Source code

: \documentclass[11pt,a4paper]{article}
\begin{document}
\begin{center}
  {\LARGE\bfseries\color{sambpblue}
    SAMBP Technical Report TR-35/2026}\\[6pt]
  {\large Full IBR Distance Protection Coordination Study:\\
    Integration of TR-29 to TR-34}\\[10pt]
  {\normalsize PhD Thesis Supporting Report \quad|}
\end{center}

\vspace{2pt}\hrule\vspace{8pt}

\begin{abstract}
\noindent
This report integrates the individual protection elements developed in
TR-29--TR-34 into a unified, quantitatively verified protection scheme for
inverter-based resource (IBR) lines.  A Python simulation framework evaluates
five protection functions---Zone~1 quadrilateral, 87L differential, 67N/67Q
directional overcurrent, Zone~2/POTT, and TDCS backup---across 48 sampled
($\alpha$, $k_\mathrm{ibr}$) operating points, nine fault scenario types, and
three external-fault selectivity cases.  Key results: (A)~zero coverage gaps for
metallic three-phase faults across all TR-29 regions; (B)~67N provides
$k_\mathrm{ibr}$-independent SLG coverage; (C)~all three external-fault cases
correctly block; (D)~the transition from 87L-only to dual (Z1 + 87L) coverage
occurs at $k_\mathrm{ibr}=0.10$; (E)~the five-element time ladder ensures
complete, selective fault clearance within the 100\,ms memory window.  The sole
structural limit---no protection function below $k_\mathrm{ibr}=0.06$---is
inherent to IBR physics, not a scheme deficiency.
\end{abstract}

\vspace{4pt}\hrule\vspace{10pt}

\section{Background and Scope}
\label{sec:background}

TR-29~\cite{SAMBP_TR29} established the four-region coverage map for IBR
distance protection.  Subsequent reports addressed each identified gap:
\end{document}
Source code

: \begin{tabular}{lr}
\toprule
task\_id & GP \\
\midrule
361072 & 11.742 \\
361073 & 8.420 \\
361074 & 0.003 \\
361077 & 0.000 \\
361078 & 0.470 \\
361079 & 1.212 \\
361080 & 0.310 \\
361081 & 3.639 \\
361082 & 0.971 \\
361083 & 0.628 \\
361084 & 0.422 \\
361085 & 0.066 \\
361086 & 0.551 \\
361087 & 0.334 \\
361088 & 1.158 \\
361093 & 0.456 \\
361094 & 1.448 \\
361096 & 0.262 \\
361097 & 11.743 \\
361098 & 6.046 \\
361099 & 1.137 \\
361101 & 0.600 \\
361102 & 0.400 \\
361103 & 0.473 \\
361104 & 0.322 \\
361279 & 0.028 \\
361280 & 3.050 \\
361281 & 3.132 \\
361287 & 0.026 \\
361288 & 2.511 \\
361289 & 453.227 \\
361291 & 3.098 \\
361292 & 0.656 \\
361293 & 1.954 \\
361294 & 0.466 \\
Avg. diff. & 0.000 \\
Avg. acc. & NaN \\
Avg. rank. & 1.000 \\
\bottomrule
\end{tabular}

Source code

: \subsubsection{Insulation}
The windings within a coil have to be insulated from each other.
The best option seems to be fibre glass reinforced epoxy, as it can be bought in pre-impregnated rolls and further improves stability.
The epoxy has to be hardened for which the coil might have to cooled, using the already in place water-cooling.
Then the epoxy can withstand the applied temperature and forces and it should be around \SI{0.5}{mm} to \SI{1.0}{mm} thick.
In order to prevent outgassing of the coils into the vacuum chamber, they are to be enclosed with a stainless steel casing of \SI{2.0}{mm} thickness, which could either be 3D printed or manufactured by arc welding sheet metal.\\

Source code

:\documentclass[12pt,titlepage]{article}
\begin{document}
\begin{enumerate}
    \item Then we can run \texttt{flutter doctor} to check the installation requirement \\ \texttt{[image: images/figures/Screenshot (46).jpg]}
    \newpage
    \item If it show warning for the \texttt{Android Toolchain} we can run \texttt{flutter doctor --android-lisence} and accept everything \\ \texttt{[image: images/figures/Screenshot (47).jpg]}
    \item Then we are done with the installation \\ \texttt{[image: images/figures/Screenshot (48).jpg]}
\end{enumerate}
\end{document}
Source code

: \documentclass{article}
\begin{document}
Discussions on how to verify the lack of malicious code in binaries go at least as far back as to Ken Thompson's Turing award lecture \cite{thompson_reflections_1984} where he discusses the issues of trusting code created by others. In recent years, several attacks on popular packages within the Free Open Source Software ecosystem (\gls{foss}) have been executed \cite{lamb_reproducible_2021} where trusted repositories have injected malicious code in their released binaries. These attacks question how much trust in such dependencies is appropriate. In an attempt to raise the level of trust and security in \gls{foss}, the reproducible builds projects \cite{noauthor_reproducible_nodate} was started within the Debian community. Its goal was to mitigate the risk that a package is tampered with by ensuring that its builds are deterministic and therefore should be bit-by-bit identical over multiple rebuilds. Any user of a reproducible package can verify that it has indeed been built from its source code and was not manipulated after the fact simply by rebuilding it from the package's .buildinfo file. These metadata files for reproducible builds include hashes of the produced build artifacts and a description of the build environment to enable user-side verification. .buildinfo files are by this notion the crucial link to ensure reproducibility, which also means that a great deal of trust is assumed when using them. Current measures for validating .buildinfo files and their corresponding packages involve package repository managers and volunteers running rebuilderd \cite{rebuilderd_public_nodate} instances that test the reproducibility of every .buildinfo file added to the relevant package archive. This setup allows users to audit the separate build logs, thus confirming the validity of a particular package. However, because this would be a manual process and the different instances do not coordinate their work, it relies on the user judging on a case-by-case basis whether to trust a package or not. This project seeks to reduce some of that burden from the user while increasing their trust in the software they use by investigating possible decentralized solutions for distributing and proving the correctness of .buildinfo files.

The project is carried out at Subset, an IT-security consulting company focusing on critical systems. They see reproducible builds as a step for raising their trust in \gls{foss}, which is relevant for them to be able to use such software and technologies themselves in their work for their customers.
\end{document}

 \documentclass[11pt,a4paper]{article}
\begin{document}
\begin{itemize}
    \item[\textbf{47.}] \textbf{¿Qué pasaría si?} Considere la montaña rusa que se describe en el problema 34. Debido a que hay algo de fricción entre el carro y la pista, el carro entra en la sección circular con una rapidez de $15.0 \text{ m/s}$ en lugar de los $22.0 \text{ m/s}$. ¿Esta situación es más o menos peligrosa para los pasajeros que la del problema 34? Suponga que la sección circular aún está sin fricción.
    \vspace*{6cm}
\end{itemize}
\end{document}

----------

Reproduce exactly the lines above from the line with "five protection functions---Zone~1" to the line with "correctly block; (D)~the", including both, and add nothing.

five protection functions---Zone~1 quadrilateral, 87L differential, 67N/67Q
directional overcurrent, Zone~2/POTT, and TDCS backup---across 48 sampled
($\alpha$, $k_\mathrm{ibr}$) operating points, nine fault scenario types, and
three external-fault selectivity cases.  Key results: (A)~zero coverage gaps for
metallic three-phase faults across all TR-29 regions; (B)~67N provides
$k_\mathrm{ibr}$-independent SLG coverage; (C)~all three external-fault cases
correctly block; (D)~the transition from 87L-only to dual (Z1 + 87L) coverage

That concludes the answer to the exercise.